[Records shown]
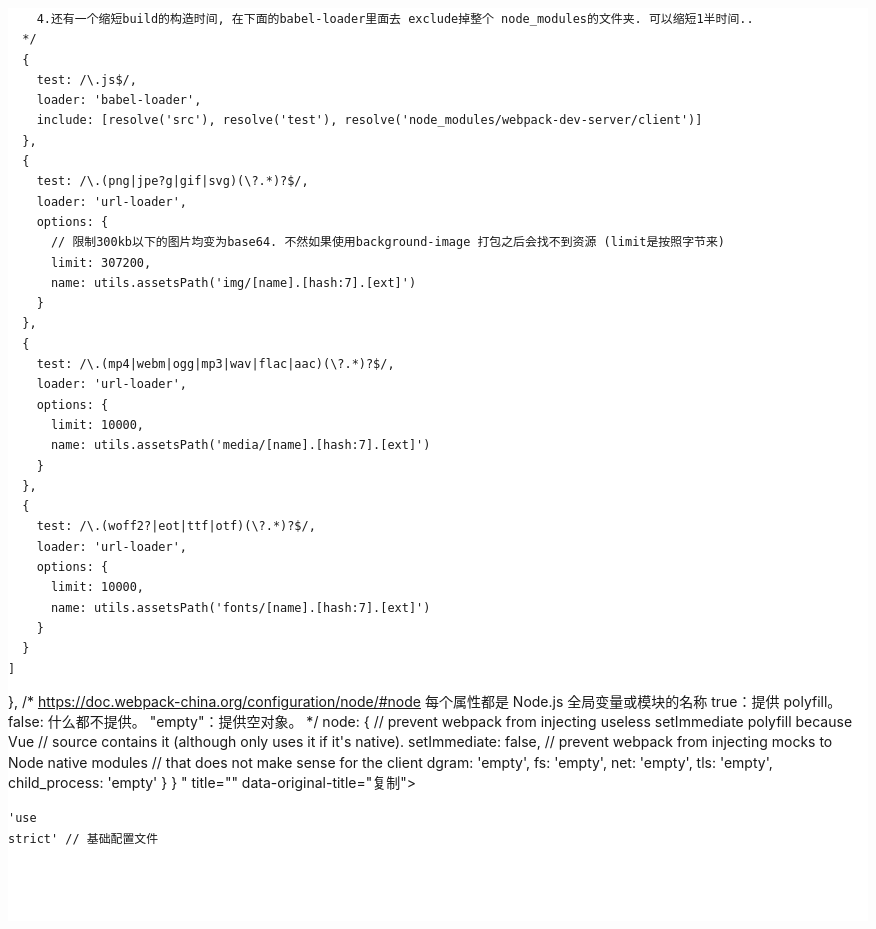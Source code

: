         4.还有一个缩短build的构造时间, 在下面的babel-loader里面去 exclude掉整个 node_modules的文件夹. 可以缩短1半时间..
      */
      {
        test: /\.js$/,
        loader: 'babel-loader',
        include: [resolve('src'), resolve('test'), resolve('node_modules/webpack-dev-server/client')]
      },
      {
        test: /\.(png|jpe?g|gif|svg)(\?.*)?$/,
        loader: 'url-loader',
        options: {
          // 限制300kb以下的图片均变为base64. 不然如果使用background-image 打包之后会找不到资源 (limit是按照字节来)
          limit: 307200,
          name: utils.assetsPath('img/[name].[hash:7].[ext]')
        }
      },
      {
        test: /\.(mp4|webm|ogg|mp3|wav|flac|aac)(\?.*)?$/,
        loader: 'url-loader',
        options: {
          limit: 10000,
          name: utils.assetsPath('media/[name].[hash:7].[ext]')
        }
      },
      {
        test: /\.(woff2?|eot|ttf|otf)(\?.*)?$/,
        loader: 'url-loader',
        options: {
          limit: 10000,
          name: utils.assetsPath('fonts/[name].[hash:7].[ext]')
        }
      }
    ]
  },
  /*
    https://doc.webpack-china.org/configuration/node/#node
    每个属性都是 Node.js 全局变量或模块的名称
    true：提供 polyfill。
    false: 什么都不提供。
    &quot;empty&quot;：提供空对象。
  */
  node: {
    // prevent webpack from injecting useless setImmediate polyfill because Vue
    // source contains it (although only uses it if it's native).
    setImmediate: false,
    // prevent webpack from injecting mocks to Node native modules
    // that does not make sense for the client
    dgram: 'empty',
    fs: 'empty',
    net: 'empty',
    tls: 'empty',
    child_process: 'empty'
  }
}
" title="" data-original-title="复制"></span>
      <span type="button" class="saveToNote code-tool" data-toggle="tooltip" data-placement="top" title="" data-original-title="放进笔记"></span>
      </div>
      </div><pre class="javascript hljs"><code class="javascript"><span class="hljs-meta">'use strict'</span>
<span class="hljs-comment">// 基础配置文件</span>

[The problem] Write out every line of the data that holds the word "from".

[Solution below]
    // prevent webpack from injecting useless setImmediate polyfill because Vue
    // prevent webpack from injecting mocks to Node native modules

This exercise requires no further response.